I bought my son a Hobie Outback Mirage suv that has been well used. It began its life as a rental for one season then the guy I bought it from purchased it. Anyway there is plenty of scratches and "rash" on this yak. I just ordered new bungee's and hatches to replace all of that, and am about to get him a different seat. He often asks if I can get rid of some of the rash and scratches. So here I am wondering what I can do to help spruce it up. The hull is strong and other than the old hatches doesnt leak, and I cant afford to buy another hobie so here I am trying to figure something out. I thought about wetsanding the hull and then polishing it back out, but I dont know what kind of polish I would be able to use on the hull without running the chance of ruining it. Im honestly thinking about just painting it, my brother owns a body shop and im sure he could make it stick, but in a few years I would be back in teh same situation. What say the masses?


----------



## Too Busy (Sep 7, 2007)

It depends on how deep the rash is. 
Pressure wash the yak first to get all the dirt and crud out of the scratches or it becomes a permanent part of the yak.

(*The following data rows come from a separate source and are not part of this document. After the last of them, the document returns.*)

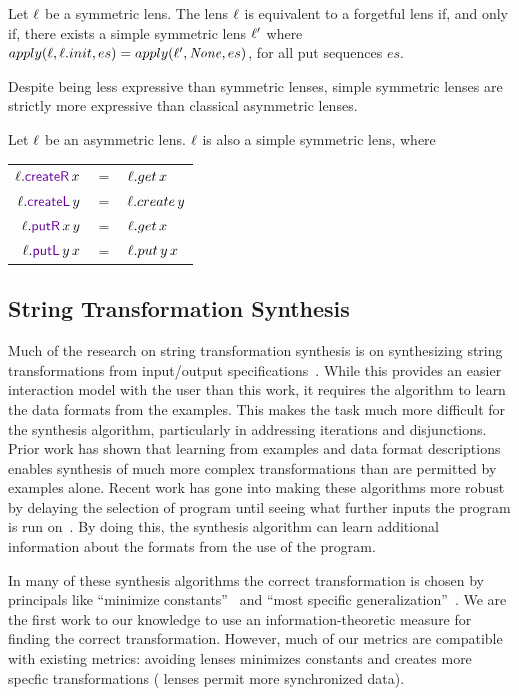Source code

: \documentclass[acmsmall,screen,anonymous]{acmart}
\begin{document}
\begin{theorem}
  Let $\mathit{\ell}$ be a symmetric lens. The lens $\mathit{\ell}$ is equivalent to a forgetful
  lens if, and only if, there exists a simple symmetric lens $\mathit{\ell}'$ where
  $apply(\mathit{\ell},\mathit{\ell}.init,es) = apply(\mathit{\ell}',\mathit{None},es)$, for all put sequences $es$.
\end{theorem}

Despite being less expressive than symmetric lenses, simple symmetric lenses are
strictly more expressive than classical asymmetric lenses.

\begin{theorem}
  Let $\mathit{\ell}$ be an asymmetric lens. $\mathit{\ell}$ is also a simple symmetric lens,
  where
  \begin{center}
    \begin{tabular}{rcl}
      $\Lens.\CreateROf{x}$ & $=$ & $\mathit{\ell}.get \, x$\\
      $\Lens.\CreateLOf{y}$ & $=$ & $\mathit{\ell}.create \, y$\\
      $\Lens.\PutROf{x}{y}$ & $=$ & $\mathit{\ell}.get \, x$\\
      $\Lens.\PutLOf{y}{x}$ & $=$ & $\mathit{\ell}.put \, y \, x$
    \end{tabular}
  \end{center}
\end{theorem}

\subsection{String Transformation Synthesis}
Much of the research on string transformation synthesis is on synthesizing
string transformations from input/output
specifications~\cite{flashfill,flashextract,?}. While this provides an easier
interaction model with the user than this work, it requires the algorithm to
learn the data formats from the examples. This makes the task much more
difficult for the synthesis algorithm, particularly in addressing iterations and
disjunctions. Prior work has shown that learning from examples and data format
descriptions enables synthesis of much more complex transformations than are
permitted by examples alone. Recent work has gone into making these algorithms
more robust by delaying the selection of program until seeing what further
inputs the program is run on~\cite{?}. By doing this, the synthesis algorithm
can learn additional information about the formats from the use of the program.

In many of these synthesis algorithms the correct transformation is chosen by
principals like ``minimize constants''~\cite{?,?,?} and ``most specific
generalization''~\cite{?,?,?}. We are the first work to our knowledge to use an
information-theoretic measure for finding the correct transformation. However,
much of our metrics are compatible with existing metrics: avoiding \Disconnect
lenses minimizes constants and creates more specfic transformations (\Disconnect
lenses permit more synchronized data).
\end{document}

You can pretty up the surface with a hot iron, just be 100% sure your wife doesn't catch you.

Seriously, I'm not kidding about the iron. Ours has a nice teflon nonstick surface, so I crank it up to cotton/ linen setting and take my time ironing the hull. Everything but deep gouges goes away with just a little work. Don't spend too much time in one spot because you only want to remelt the surface, not soften the plastic all teh way through.

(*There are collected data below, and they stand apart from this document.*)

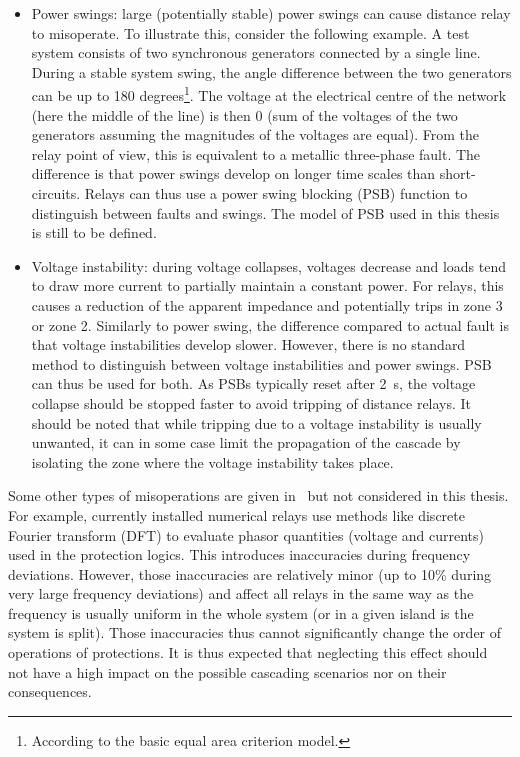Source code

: \begin{itemize}
\begin{figure}
    \label{fig:encroachment}
\end{figure}
    \item Power swings: large (potentially stable) power swings can cause distance relay to misoperate. To illustrate this, consider the following example. A test system consists of two synchronous generators connected by a single line. During a stable system swing, the angle difference between the two generators can be up to 180 degrees\footnote{According to the basic equal area criterion model.}. The voltage at the electrical centre of the network (here the middle of the line) is then 0 (sum of the voltages of the two generators assuming the magnitudes of the voltages are equal). From the relay point of view, this is equivalent to a metallic three-phase fault. The difference is that power swings develop on longer time scales than short-circuits. Relays can thus use a power swing blocking (PSB) function to distinguish between faults and swings. The model of PSB used in this thesis is still to be defined.
    \item Voltage instability: during voltage collapses, voltages decrease and loads tend to draw more current to partially maintain a constant power. For relays, this causes a reduction of the apparent impedance and potentially trips in zone 3 or zone 2. Similarly to power swing, the difference compared to actual fault is that voltage instabilities develop slower. However, there is no standard method to distinguish between voltage instabilities and power swings. PSB can thus be used for both. As PSBs typically reset after 2~s, the voltage collapse should be stopped faster to avoid tripping of distance relays. It should be noted that while tripping due to a voltage instability is usually unwanted, it can in some case limit the propagation of the cascade by isolating the zone where the voltage instability takes place.
\end{itemize}

Some other types of misoperations are given in~\cite{PSRCreportProtectionMisop} but not considered in this thesis. For example, currently installed numerical relays use methods like discrete Fourier transform (DFT) to evaluate phasor quantities (voltage and currents) used in the protection logics. This introduces inaccuracies during frequency deviations. However, those inaccuracies are relatively minor (up to 10\% during very large frequency deviations) and affect all relays in the same way as the frequency is usually uniform in the whole system (or in a given island is the system is split). Those inaccuracies thus cannot significantly change the order of operations of protections. It is thus expected that neglecting this effect should not have a high impact on the possible cascading scenarios nor on their consequences.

You can do the same thing with a heat gun and a high temp silicone spatula.


----------



## Wilber (May 20, 2003)

A Soldering iron works well for the detail work and Patching.


----------



## JAM (Jul 22, 2002)

*I would think that as well as taking out the scratches*

you are also weakening the hull with heat.. Have seen people do it but not a fan of it.. I would rather roll with the scratches then weaken my hull, it would be like mass quantities of UV not good .. Not for cosmetic reason but to patch OK... JMHO


----------



## ruthless (Sep 5, 2003)

Get some 505 protectant and apply it. It does a pretty good job of covering minor scratches and blemeshes. I personally consider mine battle scars and just roll with them.


----------



## JAM (Jul 22, 2002)

*Cory*

Whats 505? I have been using 303 for years but have not heard of 505...Is it a new product???


JAM


----------



## bbcroaker (Jan 6, 2005)

Hobie guy named Matt Miller on Hobie Cat Forums might be able to help!


----------



## Tacpayne (Dec 20, 2008)

Thanks for the help guys! I'll let you know how it works out.


----------



## Tacpayne (Dec 20, 2008)

Now for my good and bad report. The good is that I tried the iron and it is working, slowly but it is working. The bad...the wife caught me with the good iron


----------



## Too Busy (Sep 7, 2007)

oh man, you are in so much trouble.


----------



## AbuMike (Sep 3, 2007)

Busted....No soup fer youuuuuu....


----------



## cducer (May 7, 2010)

Tacpayne said:


> Now for my good and bad report. The good is that I tried the iron and it is working, slowly but it is working. The bad...the wife caught me with the good iron


uh oh !!! no problem.... just look at like this..... instead of your wife getting a new iron, you have aquired a new tool !!!!


----------



## Agent VA (May 3, 2007)

Now that is some good old positive thinking right there! :beer:


----------